DataFramesMeta.jl version 0.11.0 Release

Hi all,

I’m excited to announce a new release of DataFramesMeta.jl.

This feature adds one major new feature, which is the ability to use AsTable on the right-hand-side of transformations. This makes it easy to work with many columns at once programatically. In particular, it allows one to emulate Stata’s rowmean function.

julia> using DataFramesMeta, Statistics;

julia> df = DataFrame(rand(10, 100), :auto); # A wide data frame

julia> @rselect df :row_mean = mean(AsTable(:))
10×1 DataFrame
 Row │ row_mean 
     │ Float64  
   1 │ 0.495727
   2 │ 0.478012
   3 │ 0.449286
   4 │ 0.457304
   5 │ 0.508363
   6 │ 0.470989
   7 │ 0.49183
   8 │ 0.450141
   9 │ 0.489021
  10 │ 0.484617

Here AsTable works just the same as AsTablein DataFrames.jl. Behind the scenes in a transform call, we pass a NamedTuple of vectors (or in the row-wise case, a plain old NamedTuple) to the underlying function.

In the above example, it would appear I the mean of a 100-element NamedTuple, which normally carries with it large compilation costs. But thanks to great work by @bkamins and @nalimilan, DataFrames.jl uses a faster path which never materializes the named tuples, see #2869 for more details. Thanks to Julia’s modularity, DataFramesMeta.jl benefits from this excellent work.

In the future, I plan to add a @collect macro-flag (similar to @passmissing and @byrow) to let end-users take advantage of this fast path themselves.

There are additional compilation improvements in this release. For example, :y = f(g(:x)) used to expand to an anonymous function, meaning the same transformation twice in separate places would incur a compilation cost each time. Now, howver, :y = f(g(:x)) get’s expanded to :y = (f ∘ g)(:x), whose compilation is re-used.

This will make DataFramesMeta.jl feel more snappy with long @chains of operations.

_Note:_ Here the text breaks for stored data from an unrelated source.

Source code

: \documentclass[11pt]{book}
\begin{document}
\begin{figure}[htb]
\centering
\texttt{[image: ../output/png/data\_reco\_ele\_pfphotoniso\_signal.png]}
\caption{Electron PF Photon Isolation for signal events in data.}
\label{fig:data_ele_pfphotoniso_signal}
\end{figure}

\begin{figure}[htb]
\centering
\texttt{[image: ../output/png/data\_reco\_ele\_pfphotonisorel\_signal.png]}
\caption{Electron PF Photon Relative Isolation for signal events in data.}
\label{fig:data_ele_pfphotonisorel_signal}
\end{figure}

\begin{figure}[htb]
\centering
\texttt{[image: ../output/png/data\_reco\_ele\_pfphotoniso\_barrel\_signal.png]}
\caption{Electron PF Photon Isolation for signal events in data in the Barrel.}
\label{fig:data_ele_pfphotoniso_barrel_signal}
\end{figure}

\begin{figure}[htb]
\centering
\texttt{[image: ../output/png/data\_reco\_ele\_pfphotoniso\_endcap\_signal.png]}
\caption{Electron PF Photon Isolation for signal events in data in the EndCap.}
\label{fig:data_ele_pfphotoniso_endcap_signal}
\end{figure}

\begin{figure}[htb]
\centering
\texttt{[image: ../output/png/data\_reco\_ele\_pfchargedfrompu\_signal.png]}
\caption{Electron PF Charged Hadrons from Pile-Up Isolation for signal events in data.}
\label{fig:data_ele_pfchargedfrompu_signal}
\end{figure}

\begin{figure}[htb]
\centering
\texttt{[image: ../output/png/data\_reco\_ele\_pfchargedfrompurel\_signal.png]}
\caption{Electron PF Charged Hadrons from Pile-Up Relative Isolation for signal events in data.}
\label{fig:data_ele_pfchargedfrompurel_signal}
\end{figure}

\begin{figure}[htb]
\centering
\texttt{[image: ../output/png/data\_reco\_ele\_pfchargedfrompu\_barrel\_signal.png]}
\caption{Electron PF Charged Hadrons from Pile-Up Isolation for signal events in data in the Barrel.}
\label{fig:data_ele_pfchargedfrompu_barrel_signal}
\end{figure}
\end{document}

julia> using DataFrames, DataFramesMeta

julia> df = DataFrame(x = [1, 2]);

julia> function inner(x)
           t = (x .- mean(x) .+ std(x)) .^2 
           t ./ t[1]

julia> function outer(x)
           @. (x + 1) * 100 + 60

julia> @select df :y = outer(inner(:x)); # TTFP compilation


julia> @time @select df :y = outer(inner(:x)); # First try
  0.024464 seconds (17.83 k allocations: 1.045 MiB, 97.90% compilation time)

julia> @time @select df :y = outer(inner(:x)); # Second try
  0.025492 seconds (17.82 k allocations: 1.041 MiB, 97.88% compilation time)


julia> @select df :y = outer(inner(:x)); # TTFP compilation

julia> @time @select df :y = outer(inner(:x)); # First try
  0.000110 seconds (121 allocations: 6.531 KiB)

julia> @time @select df :y = outer(inner(:x)); # Second try
  0.000107 seconds (121 allocations: 6.531 KiB)

And of course plenty of docs fixes. Thank you to everyone who helped out!

See the here.

In the next release we will add:

  1. A @collect macro-flag for even faster row-wise operations
  2. Keyword arguments. I’ve been procrastinating finishing up the PR for it. If you want to help, the PR is here. Please let me know if you would like to assist!

I think we are getting closer to a 1.0 release.